President Obama announced that Jeh Johnson, former Pentagon General Counsel, would be his appointee to lead the Department of Homeland Security (DHS). Johnson has participated in many of the Obama administration’s most infamous policies: he oversaw the legal justification for the drone assassination of an American citizen, the expanded use of Military Commissions instead of federal courts to try terrorism suspects, and has aggressively defended US surveillance activities and the related crackdown on whistleblowers.
The Associated Press speculated that Johnson’s appointment signals a turn away from immigration issues and a turn towards a terrorism-focused policy. Fox News suggested that it is “unclear” how Johnson’s appointment would affect DHS immigration policy, while Anita Sinha insightfully pointed out that appointing a Pentagon lawyer with a track record like Johnson could signal not a shift from immigration to terrorism, but instead to further militarization of immigration policy.

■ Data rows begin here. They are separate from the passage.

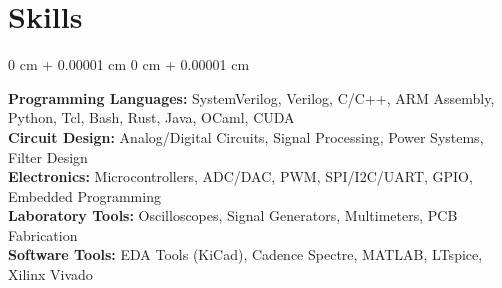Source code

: \documentclass[10pt, letterpaper]{article}
\newenvironment{onecolentry}{
    \begin{adjustwidth}{
        0 cm + 0.00001 cm
    }{
        0 cm + 0.00001 cm
    }
}{
    \end{adjustwidth}
}
\begin{document}
        \vspace{0.10 cm}

    \section{Skills}
        \begin{onecolentry}
            \textbf{Programming Languages:} SystemVerilog, Verilog, C/C++, ARM Assembly, Python, Tcl, Bash, Rust, Java, OCaml, CUDA \\
            \textbf{Circuit Design:} Analog/Digital Circuits, Signal Processing, Power Systems, Filter Design \\
            \textbf{Electronics:} Microcontrollers, ADC/DAC, PWM, SPI/I2C/UART, GPIO, Embedded Programming \\
            \textbf{Laboratory Tools:} Oscilloscopes, Signal Generators, Multimeters, PCB Fabrication \\
            \textbf{Software Tools:} EDA Tools (KiCad), Cadence Spectre, MATLAB, LTspice, Xilinx Vivado
        \end{onecolentry}
\end{document}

For the uninitiated, border security has entailed record level deportations, pretexts for domestic drone surveillance, police armored trucks, license-plate scanners, and expansive facial recognition surveillance cameras. Border security has also been cited to justify fencing the borders, in addition to widespread harassment and detention of Latino people, and in some cases, murders of unarmed individuals attempting to cross the border.
Border security has also been used to justify fusion centers, which coordinate with local and other federal law enforcement agencies to collect information on potentially political, racial, and ethnic affiliations of innocent Americans, and arbitrarily assigning levels of suspicion. As if this wasn’t bad enough, the Senate immigration bill proposed in June would lead to far more militarization and criminalization.
Regardless of whether Johnson’s focus at DHS will be on “terrorism” or “immigration,” the current pattern reflects the fear of terrorism used to justify authoritarian immigration policies and to militarize the entire country. It reflects a perception of the US as a battlefield. Yet Johnson has also publicly raised the possibility of ending the “war on terror.”
Johnson has also made a baffling comparison of American troops serving in Iraq and Afghanistan to the Good Samaritan helping the weary traveler, and a preposterous claim that Dr. Martin Luther King, Jr. would have approved of US foreign policy since 9/11. Let’s hope he doesn’t see the rest of us as weary travelers.